Personally, I aim to get at least 50g a day, but don't worry about it once I hit that mark. To find your RDA (recommended daily amount) of protein in GRAMS, multiply your body weight by .36 (not .8, that would give you the RDA in MICROGRAMS)
SOURCES! OMG!
http://www.pcrm.org/search/?cid=251
http://www.medicinenet.com/script/main/art.asp?articlekey=509000 -
I have been informed by my trainer that a healthy daily serving of protein for a woman is 64g. Basically protein builds muscle, and muscle burns fat. So the more muscle you have, the more fat you are likely to burn in a workout!
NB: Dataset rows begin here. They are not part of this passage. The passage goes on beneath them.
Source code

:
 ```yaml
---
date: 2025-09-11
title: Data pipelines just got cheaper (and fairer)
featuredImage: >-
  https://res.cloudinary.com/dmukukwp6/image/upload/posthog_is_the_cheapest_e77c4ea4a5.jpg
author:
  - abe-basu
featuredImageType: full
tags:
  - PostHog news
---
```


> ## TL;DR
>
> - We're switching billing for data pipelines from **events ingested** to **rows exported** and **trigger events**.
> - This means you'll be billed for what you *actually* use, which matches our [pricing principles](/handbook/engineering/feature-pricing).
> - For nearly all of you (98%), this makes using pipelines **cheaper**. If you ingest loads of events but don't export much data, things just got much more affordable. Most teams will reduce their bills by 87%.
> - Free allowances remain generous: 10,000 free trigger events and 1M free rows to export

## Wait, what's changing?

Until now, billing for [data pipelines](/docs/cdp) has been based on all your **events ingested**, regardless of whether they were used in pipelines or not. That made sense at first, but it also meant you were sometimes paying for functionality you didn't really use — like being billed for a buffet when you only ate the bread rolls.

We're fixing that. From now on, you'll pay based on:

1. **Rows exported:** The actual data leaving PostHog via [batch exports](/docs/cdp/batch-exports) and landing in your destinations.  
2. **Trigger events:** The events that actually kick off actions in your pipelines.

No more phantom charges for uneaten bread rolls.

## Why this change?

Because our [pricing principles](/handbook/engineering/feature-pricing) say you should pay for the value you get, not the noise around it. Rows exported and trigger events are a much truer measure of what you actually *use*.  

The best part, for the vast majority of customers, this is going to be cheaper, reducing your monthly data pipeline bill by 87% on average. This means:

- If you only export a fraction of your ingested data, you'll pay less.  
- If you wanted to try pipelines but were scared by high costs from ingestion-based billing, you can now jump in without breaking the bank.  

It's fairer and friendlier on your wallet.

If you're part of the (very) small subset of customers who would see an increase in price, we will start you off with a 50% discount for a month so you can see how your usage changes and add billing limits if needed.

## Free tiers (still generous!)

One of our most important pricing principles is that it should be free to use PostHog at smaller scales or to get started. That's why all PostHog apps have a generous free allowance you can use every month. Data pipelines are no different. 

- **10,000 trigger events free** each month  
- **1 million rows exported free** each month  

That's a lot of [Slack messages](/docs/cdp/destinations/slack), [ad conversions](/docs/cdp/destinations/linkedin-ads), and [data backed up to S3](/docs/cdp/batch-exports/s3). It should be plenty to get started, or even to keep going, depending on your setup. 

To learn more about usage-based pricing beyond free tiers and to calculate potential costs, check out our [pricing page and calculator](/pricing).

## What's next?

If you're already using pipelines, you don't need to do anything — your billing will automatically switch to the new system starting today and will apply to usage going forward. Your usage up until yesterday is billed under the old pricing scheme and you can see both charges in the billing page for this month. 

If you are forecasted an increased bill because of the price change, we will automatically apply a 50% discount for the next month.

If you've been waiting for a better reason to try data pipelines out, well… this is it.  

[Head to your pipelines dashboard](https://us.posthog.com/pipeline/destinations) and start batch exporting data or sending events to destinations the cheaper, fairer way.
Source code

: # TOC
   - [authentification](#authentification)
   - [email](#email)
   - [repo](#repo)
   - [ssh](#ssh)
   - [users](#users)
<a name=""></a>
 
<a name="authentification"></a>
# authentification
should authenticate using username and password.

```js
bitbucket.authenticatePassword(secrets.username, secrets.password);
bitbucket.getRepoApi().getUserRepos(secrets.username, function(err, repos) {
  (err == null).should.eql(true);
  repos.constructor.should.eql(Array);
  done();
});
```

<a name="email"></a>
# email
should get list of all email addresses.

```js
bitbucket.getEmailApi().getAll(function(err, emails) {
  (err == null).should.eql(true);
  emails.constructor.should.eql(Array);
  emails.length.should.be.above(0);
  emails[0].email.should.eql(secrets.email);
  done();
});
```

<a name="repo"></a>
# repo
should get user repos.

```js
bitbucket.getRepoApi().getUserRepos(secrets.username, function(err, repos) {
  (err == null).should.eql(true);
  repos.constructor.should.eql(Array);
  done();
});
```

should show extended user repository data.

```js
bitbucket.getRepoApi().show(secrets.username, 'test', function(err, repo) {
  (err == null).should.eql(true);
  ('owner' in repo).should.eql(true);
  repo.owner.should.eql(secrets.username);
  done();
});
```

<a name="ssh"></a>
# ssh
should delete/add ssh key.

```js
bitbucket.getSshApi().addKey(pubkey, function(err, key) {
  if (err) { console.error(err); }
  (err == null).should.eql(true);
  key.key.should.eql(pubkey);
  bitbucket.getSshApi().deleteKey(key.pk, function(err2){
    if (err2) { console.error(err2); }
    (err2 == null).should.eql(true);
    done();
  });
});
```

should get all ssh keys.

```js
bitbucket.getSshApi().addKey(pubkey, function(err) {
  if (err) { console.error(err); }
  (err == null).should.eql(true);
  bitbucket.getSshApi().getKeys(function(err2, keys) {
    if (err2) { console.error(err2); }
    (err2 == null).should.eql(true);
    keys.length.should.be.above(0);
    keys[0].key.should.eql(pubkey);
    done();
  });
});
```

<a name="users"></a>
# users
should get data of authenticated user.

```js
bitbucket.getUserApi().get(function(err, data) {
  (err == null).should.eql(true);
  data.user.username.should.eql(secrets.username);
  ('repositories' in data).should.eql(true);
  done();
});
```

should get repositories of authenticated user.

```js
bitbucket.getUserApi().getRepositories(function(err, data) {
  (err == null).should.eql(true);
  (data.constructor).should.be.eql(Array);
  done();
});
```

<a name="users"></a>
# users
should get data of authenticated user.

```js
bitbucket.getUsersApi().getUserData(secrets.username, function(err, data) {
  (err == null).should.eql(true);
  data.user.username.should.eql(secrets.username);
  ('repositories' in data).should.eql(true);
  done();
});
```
I would say it is safe to assume, that others saying, "eat your weight in protein" are trying to build huge muscles.
From my own experience of greater protein intake, (more than 150g daily) I was building muscle to the extent of gaining muscle weight. By lowering my protein intake back down to a "healthy" amount, I have began to see the scale move down again!
I am by no means a dr. So my knowledge, is solely based on things that have worked for me! Best of luck in your weight loss journey!0 -
Tuna, chicken, steak, and protein powder will get you there and more. You need it to keep your muscles from melting off in your effort to lose weight. You need to keep your mucles so that they will help burn the fat. You burn the muscle off and it's harder to lose the fat.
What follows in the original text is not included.